Task statement :: Leaving out the pictures, retype the lines from the beginning of the listing through the line containing "Graph-Schulungsmodul – Erstellen".

Input for this task ::

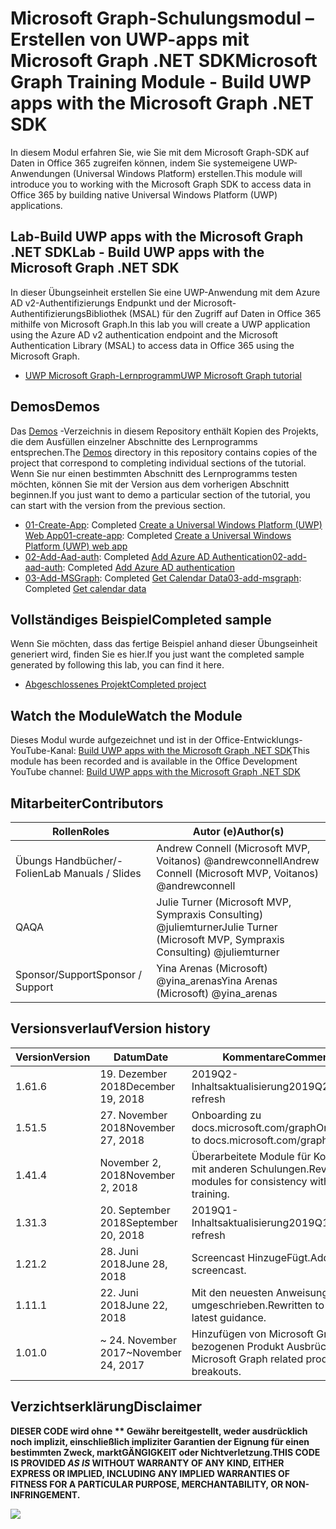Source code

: # <a name="microsoft-graph-training-module---build-uwp-apps-with-the-microsoft-graph-net-sdk"></a><span data-ttu-id="d33b0-101">Microsoft Graph-Schulungsmodul – Erstellen von UWP-apps mit Microsoft Graph .NET SDK</span><span class="sxs-lookup"><span data-stu-id="d33b0-101">Microsoft Graph Training Module - Build UWP apps with the Microsoft Graph .NET SDK</span></span>

<span data-ttu-id="d33b0-102">In diesem Modul erfahren Sie, wie Sie mit dem Microsoft Graph-SDK auf Daten in Office 365 zugreifen können, indem Sie systemeigene UWP-Anwendungen (Universal Windows Platform) erstellen.</span><span class="sxs-lookup"><span data-stu-id="d33b0-102">This module will introduce you to working with the Microsoft Graph SDK to access data in Office 365 by building native Universal Windows Platform (UWP) applications.</span></span>

## <a name="lab---build-uwp-apps-with-the-microsoft-graph-net-sdk"></a><span data-ttu-id="d33b0-103">Lab-Build UWP apps with the Microsoft Graph .NET SDK</span><span class="sxs-lookup"><span data-stu-id="d33b0-103">Lab - Build UWP apps with the Microsoft Graph .NET SDK</span></span>

<span data-ttu-id="d33b0-104">In dieser Übungseinheit erstellen Sie eine UWP-Anwendung mit dem Azure AD v2-Authentifizierungs Endpunkt und der Microsoft-AuthentifizierungsBibliothek (MSAL) für den Zugriff auf Daten in Office 365 mithilfe von Microsoft Graph.</span><span class="sxs-lookup"><span data-stu-id="d33b0-104">In this lab you will create a UWP application using the Azure AD v2 authentication endpoint and the Microsoft Authentication Library (MSAL) to access data in Office 365 using the Microsoft Graph.</span></span>

- [<span data-ttu-id="d33b0-105">UWP Microsoft Graph-Lernprogramm</span><span class="sxs-lookup"><span data-stu-id="d33b0-105">UWP Microsoft Graph tutorial</span></span>](https://docs.microsoft.com/graph/training/uwp-tutorial)

## <a name="demos"></a><span data-ttu-id="d33b0-106">Demos</span><span class="sxs-lookup"><span data-stu-id="d33b0-106">Demos</span></span>

<span data-ttu-id="d33b0-107">Das [Demos](./Demos) -Verzeichnis in diesem Repository enthält Kopien des Projekts, die dem Ausfüllen einzelner Abschnitte des Lernprogramms entsprechen.</span><span class="sxs-lookup"><span data-stu-id="d33b0-107">The [Demos](./Demos) directory in this repository contains copies of the project that correspond to completing individual sections of the tutorial.</span></span> <span data-ttu-id="d33b0-108">Wenn Sie nur einen bestimmten Abschnitt des Lernprogramms testen möchten, können Sie mit der Version aus dem vorherigen Abschnitt beginnen.</span><span class="sxs-lookup"><span data-stu-id="d33b0-108">If you just want to demo a particular section of the tutorial, you can start with the version from the previous section.</span></span>

- <span data-ttu-id="d33b0-109">[01-Create-App](Demos/01-create-app): Completed [Create a Universal Windows Platform (UWP) Web App](https://docs.microsoft.com/graph/training/uwp-tutorial?tutorial-step=1)</span><span class="sxs-lookup"><span data-stu-id="d33b0-109">[01-create-app](Demos/01-create-app): Completed [Create a Universal Windows Platform (UWP) web app](https://docs.microsoft.com/graph/training/uwp-tutorial?tutorial-step=1)</span></span>
- <span data-ttu-id="d33b0-110">[02-Add-Aad-auth](Demos/02-add-aad-auth): Completed [Add Azure AD Authentication](https://docs.microsoft.com/graph/training/uwp-tutorial?tutorial-step=3)</span><span class="sxs-lookup"><span data-stu-id="d33b0-110">[02-add-aad-auth](Demos/02-add-aad-auth): Completed [Add Azure AD authentication](https://docs.microsoft.com/graph/training/uwp-tutorial?tutorial-step=3)</span></span>
- <span data-ttu-id="d33b0-111">[03-Add-MSGraph](Demos/03-add-msgraph): Completed [Get Calendar Data](https://docs.microsoft.com/graph/training/uwp-tutorial?tutorial-step=4)</span><span class="sxs-lookup"><span data-stu-id="d33b0-111">[03-add-msgraph](Demos/03-add-msgraph): Completed [Get calendar data](https://docs.microsoft.com/graph/training/uwp-tutorial?tutorial-step=4)</span></span>

## <a name="completed-sample"></a><span data-ttu-id="d33b0-112">Vollständiges Beispiel</span><span class="sxs-lookup"><span data-stu-id="d33b0-112">Completed sample</span></span>

<span data-ttu-id="d33b0-113">Wenn Sie möchten, dass das fertige Beispiel anhand dieser Übungseinheit generiert wird, finden Sie es hier.</span><span class="sxs-lookup"><span data-stu-id="d33b0-113">If you just want the completed sample generated by following this lab, you can find it here.</span></span>

- [<span data-ttu-id="d33b0-114">Abgeschlossenes Projekt</span><span class="sxs-lookup"><span data-stu-id="d33b0-114">Completed project</span></span>](Demos/03-add-msgraph)

## <a name="watch-the-module"></a><span data-ttu-id="d33b0-115">Watch the Module</span><span class="sxs-lookup"><span data-stu-id="d33b0-115">Watch the Module</span></span>

<span data-ttu-id="d33b0-116">Dieses Modul wurde aufgezeichnet und ist in der Office-Entwicklungs-YouTube-Kanal: [Build UWP apps with the Microsoft Graph .NET SDK](https://youtu.be/XNxBUmqcf6c)</span><span class="sxs-lookup"><span data-stu-id="d33b0-116">This module has been recorded and is available in the Office Development YouTube channel: [Build UWP apps with the Microsoft Graph .NET SDK](https://youtu.be/XNxBUmqcf6c)</span></span>

## <a name="contributors"></a><span data-ttu-id="d33b0-117">Mitarbeiter</span><span class="sxs-lookup"><span data-stu-id="d33b0-117">Contributors</span></span>

|        <span data-ttu-id="d33b0-118">Rollen</span><span class="sxs-lookup"><span data-stu-id="d33b0-118">Roles</span></span>         |                            <span data-ttu-id="d33b0-119">Autor (e)</span><span class="sxs-lookup"><span data-stu-id="d33b0-119">Author(s)</span></span>                             |
| -------------------- | ---------------------------------------------------------------- |
| <span data-ttu-id="d33b0-120">Übungs Handbücher/-Folien</span><span class="sxs-lookup"><span data-stu-id="d33b0-120">Lab Manuals / Slides</span></span> | <span data-ttu-id="d33b0-121">Andrew Connell (Microsoft MVP, Voitanos) @andrewconnell</span><span class="sxs-lookup"><span data-stu-id="d33b0-121">Andrew Connell (Microsoft MVP, Voitanos) @andrewconnell</span></span>          |
| <span data-ttu-id="d33b0-122">QA</span><span class="sxs-lookup"><span data-stu-id="d33b0-122">QA</span></span>                   | <span data-ttu-id="d33b0-123">Julie Turner (Microsoft MVP, Sympraxis Consulting) @juliemturner</span><span class="sxs-lookup"><span data-stu-id="d33b0-123">Julie Turner (Microsoft MVP, Sympraxis Consulting) @juliemturner</span></span> |
| <span data-ttu-id="d33b0-124">Sponsor/Support</span><span class="sxs-lookup"><span data-stu-id="d33b0-124">Sponsor / Support</span></span>    | <span data-ttu-id="d33b0-125">Yina Arenas (Microsoft) @yina_arenas</span><span class="sxs-lookup"><span data-stu-id="d33b0-125">Yina Arenas (Microsoft) @yina_arenas</span></span>                             |

## <a name="version-history"></a><span data-ttu-id="d33b0-126">Versionsverlauf</span><span class="sxs-lookup"><span data-stu-id="d33b0-126">Version history</span></span>

| <span data-ttu-id="d33b0-127">Version</span><span class="sxs-lookup"><span data-stu-id="d33b0-127">Version</span></span> |        <span data-ttu-id="d33b0-128">Datum</span><span class="sxs-lookup"><span data-stu-id="d33b0-128">Date</span></span>        |                       <span data-ttu-id="d33b0-129">Kommentare</span><span class="sxs-lookup"><span data-stu-id="d33b0-129">Comments</span></span>                       |
| ------- | ------------------ | ---------------------------------------------------- |
| <span data-ttu-id="d33b0-130">1.6</span><span class="sxs-lookup"><span data-stu-id="d33b0-130">1.6</span></span>     | <span data-ttu-id="d33b0-131">19. Dezember 2018</span><span class="sxs-lookup"><span data-stu-id="d33b0-131">December 19, 2018</span></span>  | <span data-ttu-id="d33b0-132">2019Q2-Inhaltsaktualisierung</span><span class="sxs-lookup"><span data-stu-id="d33b0-132">2019Q2 content refresh</span></span>                               |
| <span data-ttu-id="d33b0-133">1.5</span><span class="sxs-lookup"><span data-stu-id="d33b0-133">1.5</span></span>     | <span data-ttu-id="d33b0-134">27. November 2018</span><span class="sxs-lookup"><span data-stu-id="d33b0-134">November 27, 2018</span></span>  | <span data-ttu-id="d33b0-135">Onboarding zu docs.microsoft.com/graph</span><span class="sxs-lookup"><span data-stu-id="d33b0-135">Onboarded to docs.microsoft.com/graph</span></span>                |
| <span data-ttu-id="d33b0-136">1.4</span><span class="sxs-lookup"><span data-stu-id="d33b0-136">1.4</span></span>     | <span data-ttu-id="d33b0-137">November 2, 2018</span><span class="sxs-lookup"><span data-stu-id="d33b0-137">November 2, 2018</span></span>   | <span data-ttu-id="d33b0-138">Überarbeitete Module für Konsistenz mit anderen Schulungen.</span><span class="sxs-lookup"><span data-stu-id="d33b0-138">Revised modules for consistency with other training.</span></span> |
| <span data-ttu-id="d33b0-139">1.3</span><span class="sxs-lookup"><span data-stu-id="d33b0-139">1.3</span></span>     | <span data-ttu-id="d33b0-140">20. September 2018</span><span class="sxs-lookup"><span data-stu-id="d33b0-140">September 20, 2018</span></span> | <span data-ttu-id="d33b0-141">2019Q1-Inhaltsaktualisierung</span><span class="sxs-lookup"><span data-stu-id="d33b0-141">2019Q1 content refresh</span></span>                               |
| <span data-ttu-id="d33b0-142">1.2</span><span class="sxs-lookup"><span data-stu-id="d33b0-142">1.2</span></span>     | <span data-ttu-id="d33b0-143">28. Juni 2018</span><span class="sxs-lookup"><span data-stu-id="d33b0-143">June 28, 2018</span></span>      | <span data-ttu-id="d33b0-144">Screencast HinzugeFügt.</span><span class="sxs-lookup"><span data-stu-id="d33b0-144">Added screencast.</span></span>                                    |
| <span data-ttu-id="d33b0-145">1.1</span><span class="sxs-lookup"><span data-stu-id="d33b0-145">1.1</span></span>     | <span data-ttu-id="d33b0-146">22. Juni 2018</span><span class="sxs-lookup"><span data-stu-id="d33b0-146">June 22, 2018</span></span>      | <span data-ttu-id="d33b0-147">Mit den neuesten Anweisungen umgeschrieben.</span><span class="sxs-lookup"><span data-stu-id="d33b0-147">Rewritten to use latest guidance.</span></span>                    |
| <span data-ttu-id="d33b0-148">1.0</span><span class="sxs-lookup"><span data-stu-id="d33b0-148">1.0</span></span>     | <span data-ttu-id="d33b0-149">~ 24. November 2017</span><span class="sxs-lookup"><span data-stu-id="d33b0-149">~November 24, 2017</span></span> | <span data-ttu-id="d33b0-150">Hinzufügen von Microsoft Graph-bezogenen Produkt Ausbrüchen.</span><span class="sxs-lookup"><span data-stu-id="d33b0-150">Add Microsoft Graph related product breakouts.</span></span>       |

## <a name="disclaimer"></a><span data-ttu-id="d33b0-151">Verzichtserklärung</span><span class="sxs-lookup"><span data-stu-id="d33b0-151">Disclaimer</span></span>

<span data-ttu-id="d33b0-152">**DIESER CODE wird ohne \*\* Gewähr bereitgestellt, weder ausdrücklich noch implizit, einschließlich impliziter Garantien der Eignung für einen bestimmten Zweck, marktGÄNGIGKEIT oder Nichtverletzung.**</span><span class="sxs-lookup"><span data-stu-id="d33b0-152">**THIS CODE IS PROVIDED *AS IS* WITHOUT WARRANTY OF ANY KIND, EITHER EXPRESS OR IMPLIED, INCLUDING ANY IMPLIED WARRANTIES OF FITNESS FOR A PARTICULAR PURPOSE, MERCHANTABILITY, OR NON-INFRINGEMENT.**</span></span>

<!-- markdownlint-disable MD033 -->
<img src="https://telemetry.sharepointpnp.com/msgraph-training-uwp" />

Exercise solution ::
Source code

: # <a name="microsoft-graph-training-module---build-uwp-apps-with-the-microsoft-graph-net-sdk"></a><span data-ttu-id="d33b0-101">Microsoft Graph-Schulungsmodul – Erstellen von UWP-apps mit Microsoft Graph .NET SDK</span><span class="sxs-lookup"><span data-stu-id="d33b0-101">Microsoft Graph Training Module - Build UWP apps with the Microsoft Graph .NET SDK</span></span>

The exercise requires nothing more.